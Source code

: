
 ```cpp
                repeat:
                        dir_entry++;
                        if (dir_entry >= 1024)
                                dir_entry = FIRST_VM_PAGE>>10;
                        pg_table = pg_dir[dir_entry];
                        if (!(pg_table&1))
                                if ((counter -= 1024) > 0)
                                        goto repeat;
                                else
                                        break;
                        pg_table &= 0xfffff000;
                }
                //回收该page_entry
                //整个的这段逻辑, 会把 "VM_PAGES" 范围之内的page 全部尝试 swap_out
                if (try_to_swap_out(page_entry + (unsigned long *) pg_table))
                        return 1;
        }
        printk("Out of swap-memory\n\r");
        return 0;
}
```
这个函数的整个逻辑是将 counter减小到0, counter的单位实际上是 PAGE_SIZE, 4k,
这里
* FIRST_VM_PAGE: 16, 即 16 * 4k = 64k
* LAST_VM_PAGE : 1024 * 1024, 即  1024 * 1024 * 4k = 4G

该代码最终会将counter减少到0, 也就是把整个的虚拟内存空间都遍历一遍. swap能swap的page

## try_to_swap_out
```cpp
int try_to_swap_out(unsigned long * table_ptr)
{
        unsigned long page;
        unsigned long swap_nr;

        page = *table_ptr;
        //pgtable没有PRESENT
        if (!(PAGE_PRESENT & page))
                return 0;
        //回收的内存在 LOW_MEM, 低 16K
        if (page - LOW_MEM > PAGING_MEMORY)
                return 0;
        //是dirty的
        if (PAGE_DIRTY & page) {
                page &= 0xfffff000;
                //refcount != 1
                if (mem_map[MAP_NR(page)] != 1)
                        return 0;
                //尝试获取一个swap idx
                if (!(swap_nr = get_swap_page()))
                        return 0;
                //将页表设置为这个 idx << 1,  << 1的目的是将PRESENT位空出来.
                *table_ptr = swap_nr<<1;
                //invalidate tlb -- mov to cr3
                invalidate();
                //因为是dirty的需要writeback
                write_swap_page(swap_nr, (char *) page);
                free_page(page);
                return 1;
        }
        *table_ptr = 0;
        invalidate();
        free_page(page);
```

==

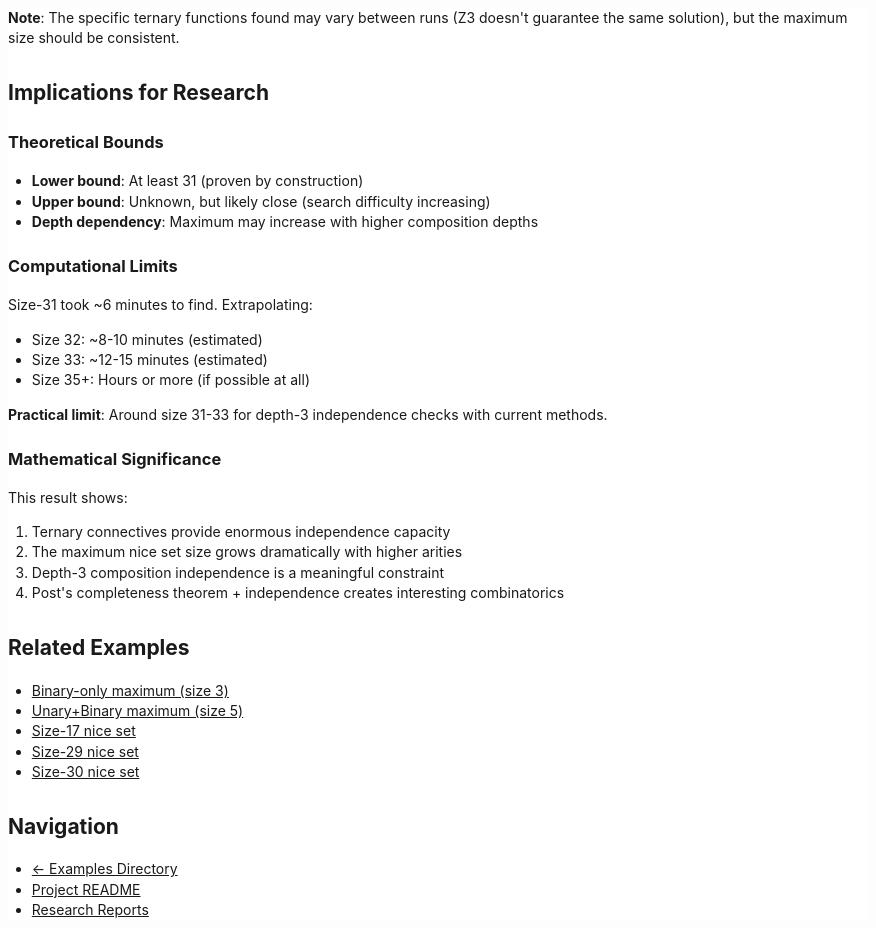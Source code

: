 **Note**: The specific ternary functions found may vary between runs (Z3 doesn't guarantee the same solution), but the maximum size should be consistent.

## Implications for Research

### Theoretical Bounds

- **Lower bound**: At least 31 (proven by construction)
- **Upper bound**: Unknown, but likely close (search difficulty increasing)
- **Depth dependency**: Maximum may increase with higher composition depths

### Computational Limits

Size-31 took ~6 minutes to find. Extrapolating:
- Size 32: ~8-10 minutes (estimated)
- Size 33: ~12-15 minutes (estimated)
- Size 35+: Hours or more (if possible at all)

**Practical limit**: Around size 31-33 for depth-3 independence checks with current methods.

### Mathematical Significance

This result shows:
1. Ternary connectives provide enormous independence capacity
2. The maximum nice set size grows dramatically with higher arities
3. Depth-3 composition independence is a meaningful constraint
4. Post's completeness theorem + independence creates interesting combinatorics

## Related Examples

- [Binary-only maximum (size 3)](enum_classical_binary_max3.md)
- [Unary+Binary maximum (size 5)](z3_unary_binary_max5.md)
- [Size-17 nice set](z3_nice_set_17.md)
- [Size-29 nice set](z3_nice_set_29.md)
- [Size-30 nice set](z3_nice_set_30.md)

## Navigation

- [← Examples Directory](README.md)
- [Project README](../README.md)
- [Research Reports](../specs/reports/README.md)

---

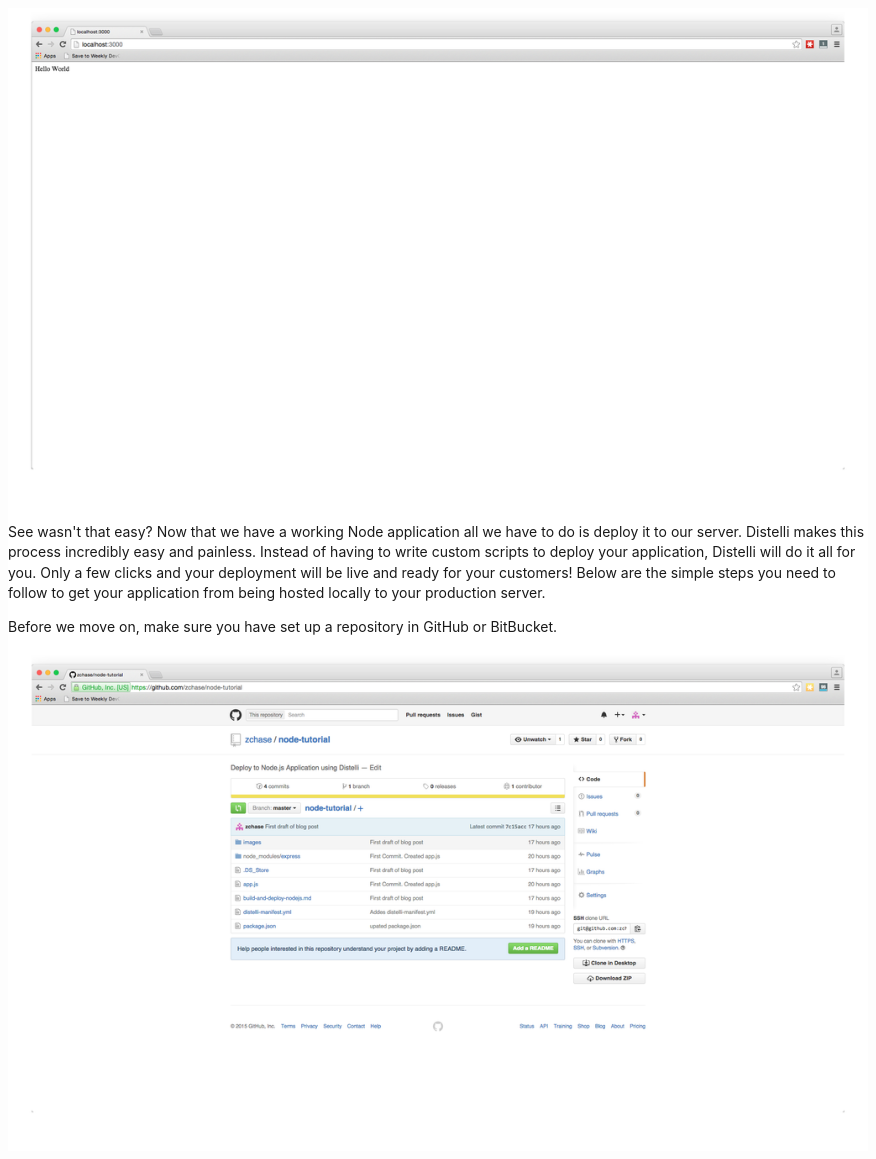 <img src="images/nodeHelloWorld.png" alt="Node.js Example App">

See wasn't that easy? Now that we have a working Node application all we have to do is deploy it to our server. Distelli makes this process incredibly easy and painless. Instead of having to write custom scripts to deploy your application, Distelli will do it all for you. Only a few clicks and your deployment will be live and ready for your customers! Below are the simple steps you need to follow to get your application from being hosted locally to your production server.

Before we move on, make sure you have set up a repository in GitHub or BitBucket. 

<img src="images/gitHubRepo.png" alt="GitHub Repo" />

• WHAT IS BEING ASKED
Show the lines from the data above that contain the string "with".

• SOLUTION FOR THIS EXERCISE
- **Depth dependency**: Maximum may increase with higher composition depths
**Practical limit**: Around size 31-33 for depth-3 independence checks with current methods.
2. The maximum nice set size grows dramatically with higher arities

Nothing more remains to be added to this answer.